Note that indices start at 0 in Python!

In [59]:
# initialize a list
ex_list1 = [0, 1, 2]

# print the list
print("The 1st element of ex_list1 is", ex_list1[0])

# print length of a list
print("List Length:", len(ex_list1))

# lists can contain 
ex_list2 = ["Three", [4,5]]

# add two lists together 
ex_added_list = ex_list1 + ex_list2
print(ex_added_list)


# add an element to a list
ex_added_list.append('new element!')
print(ex_added_list)


# LIST COMPREHENSION! very useful, allows us to easily filter and modify lists
# the structure is generally []
#this is equivalent to "for loops" that some of you are familiar with from other languages

#this just duplicates the same list
print('list comprehension duplicate output:', [elmnt for elmnt in ex_added_list])

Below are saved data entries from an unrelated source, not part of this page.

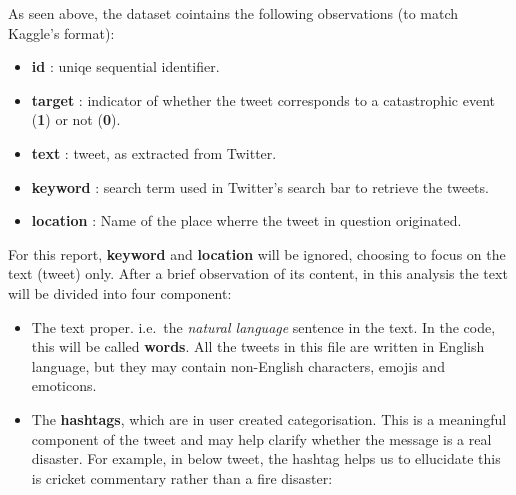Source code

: \documentclass[11pt,]{article}
\providecommand{\tightlist}{%
  \setlength{\itemsep}{0pt}\setlength{\parskip}{0pt}}
\begin{document}
As seen above, the dataset cointains the following observations (to
match Kaggle's format):

\begin{itemize}
\tightlist
\item
  \textbf{id} : uniqe sequential identifier.
\item
  \textbf{target} : indicator of whether the tweet corresponds to a
  catastrophic event (\textbf{1}) or not (\textbf{0}).
\item
  \textbf{text} : tweet, as extracted from Twitter.
\item
  \textbf{keyword} : search term used in Twitter's search bar to
  retrieve the tweets.
\item
  \textbf{location} : Name of the place wherre the tweet in question
  originated.
\end{itemize}

For this report, \textbf{keyword} and \textbf{location} will be ignored,
choosing to focus on the text (tweet) only. After a brief observation of
its content, in this analysis the text will be divided into four
component:

\begin{itemize}
\tightlist
\item
  The text proper. i.e.~the \emph{natural language} sentence in the
  text. In the code, this will be called \textbf{words}. All the tweets
  in this file are written in English language, but they may contain
  non-English characters, emojis and emoticons.
\item
  The \textbf{hashtags}, which are in user created categorisation. This
  is a meaningful component of the tweet and may help clarify whether
  the message is a real disaster. For example, in below tweet, the
  hashtag helps us to ellucidate this is cricket commentary rather than
  a fire disaster:
\end{itemize}

\begin{table}[H]

\caption{\label{tab:tweet_hasthag_example}Tweet about cricket}
\centering
{}
\end{table}
\end{document}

# we can use list comprehension to only keep integers (rather than the string "Three" or the list [4,5])
filtered_ex_added_list = [entry for entry in ex_added_list if type(entry)==int]
print('filtered_list = ', filtered_ex_added_list)

# we can also use list comprehension to easily modify lists
filtered_ex_added_list_plus_5 = [x+5 for x in filtered_ex_added_list]
print('after adding 5:', filtered_ex_added_list_plus_5)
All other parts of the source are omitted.